While data sparsity is frequently highlighted by some OLAP vendors as a deciding factor in OLAP architectures, the differences between vendor implementations of sparsity management is minor compared to the more significant data explosion caused by pre-calculating too many aggregates. Analysis services gets round this problem by determining which aggregations provide the greatest performance improvements and also allows the database administrator trade off between system speed and disk space required to manage aggregations through the storage design wizard.
To ensure that the OLAP models confirm to actual usage patterns, Analysis services optionally logs queries sent to the server and then fine tunes the set of aggregations based on these logs. The Usage based optimization Wizard allows the database Administrator to direct the Analysis services to create a new set of aggregations for all queries that take longer than ‘n’ seconds to answer.
It is critical to optimally design and store a number and variety of cubes for data analysis is large scale data warehouses. While designing these cubes Analysis Services prompts the users to make important decisions about the storage mode and the level of aggregation of cubes. Since cubes contain a large number of aggregations and data in multidimensional structures, they require substantial storage. Storage and aggregation options can be made using the Storage Design Wizard or the Usage Based Optimization Wizard or an explicit filter can be defined to restrict the source data that is read into the cube while using any of the storage modes available in Analysis services.
Relational OLAP stores fact data and aggregations in the relational database server. Multidimensional OLAP stores fact data and aggregations in the Analysis server in a multidimensional format.
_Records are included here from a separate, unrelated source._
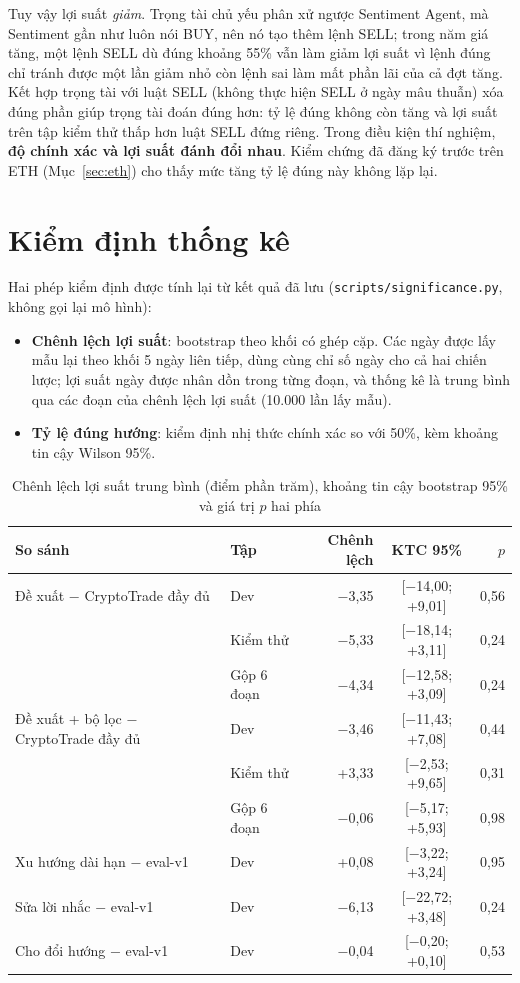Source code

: Tuy vậy lợi suất \emph{giảm}. Trọng tài chủ yếu phân xử ngược Sentiment Agent, mà Sentiment gần như luôn nói BUY, nên
nó tạo thêm lệnh SELL; trong năm giá tăng, một lệnh SELL dù đúng khoảng 55\% vẫn làm giảm lợi suất vì lệnh đúng chỉ tránh
được một lần giảm nhỏ còn lệnh sai làm mất phần lãi của cả đợt tăng. Kết hợp trọng tài với luật SELL (không thực hiện
SELL ở ngày mâu thuẫn) xóa đúng phần giúp trọng tài đoán đúng hơn: tỷ lệ đúng không còn tăng và lợi suất trên tập kiểm
thử thấp hơn luật SELL đứng riêng. Trong điều kiện thí nghiệm, \textbf{độ chính xác và lợi suất đánh đổi nhau}.
Kiểm chứng đã đăng ký trước trên ETH (Mục~\ref{sec:eth}) cho thấy mức tăng tỷ lệ đúng này không lặp lại.

\section{Kiểm định thống kê}
\label{sec:significance}
Hai phép kiểm định được tính lại từ kết quả đã lưu (\texttt{scripts/significance.py}, không gọi lại mô hình):
\begin{itemize}
  \item \textbf{Chênh lệch lợi suất}: bootstrap theo khối có ghép cặp. Các ngày được lấy mẫu lại theo khối 5 ngày liên
  tiếp, dùng cùng chỉ số ngày cho cả hai chiến lược; lợi suất ngày được nhân dồn trong từng đoạn, và thống kê là trung
  bình qua các đoạn của chênh lệch lợi suất (10.000 lần lấy mẫu).
  \item \textbf{Tỷ lệ đúng hướng}: kiểm định nhị thức chính xác so với 50\%, kèm khoảng tin cậy Wilson 95\%.
\end{itemize}

\begin{table}[H]
\centering
\caption{Chênh lệch lợi suất trung bình (điểm phần trăm), khoảng tin cậy bootstrap 95\% và giá trị $p$ hai phía}
\label{tab:significance}
\small
\begin{tabular}{llrcr}
\toprule
So sánh & Tập & Chênh lệch & KTC 95\% & $p$ \\
\midrule
Đề xuất $-$ CryptoTrade đầy đủ & Dev & $-$3,35 & [$-$14,00; +9,01] & 0,56 \\
 & Kiểm thử & $-$5,33 & [$-$18,14; +3,11] & 0,24 \\
 & Gộp 6 đoạn & $-$4,34 & [$-$12,58; +3,09] & 0,24 \\
\midrule
Đề xuất + bộ lọc $-$ CryptoTrade đầy đủ & Dev & $-$3,46 & [$-$11,43; +7,08] & 0,44 \\
 & Kiểm thử & +3,33 & [$-$2,53; +9,65] & 0,31 \\
 & Gộp 6 đoạn & $-$0,06 & [$-$5,17; +5,93] & 0,98 \\
\midrule
Xu hướng dài hạn $-$ eval-v1 & Dev & +0,08 & [$-$3,22; +3,24] & 0,95 \\
Sửa lời nhắc $-$ eval-v1 & Dev & $-$6,13 & [$-$22,72; +3,48] & 0,24 \\
Cho đổi hướng $-$ eval-v1 & Dev & $-$0,04 & [$-$0,20; +0,10] & 0,53 \\
\bottomrule
\end{tabular}
\end{table}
Hybrid OLAP stores fact data in the relational database server, and aggregations are stored on the Analysis server in an optimized multidimensional format.
MOLAP storage takes up more space than HOLAP or ROLAP as the MOLAP storage does not contain a copy of original fact data and dimensions. Aggregation calculations also increase the disk space required. Linked cubes use the aggregations of its source cube (which is stored on another Analysis Server) and has no data storage requirements of its own. Real-time cubes use the relational database for real-time OLAP. It requires no additional storage space as all aggregations are performed in real time. Virtual cubes also requires no storage space as they draw their fact data and aggregations from different source tables already existing in the Analysis server to present a view of the data to the user.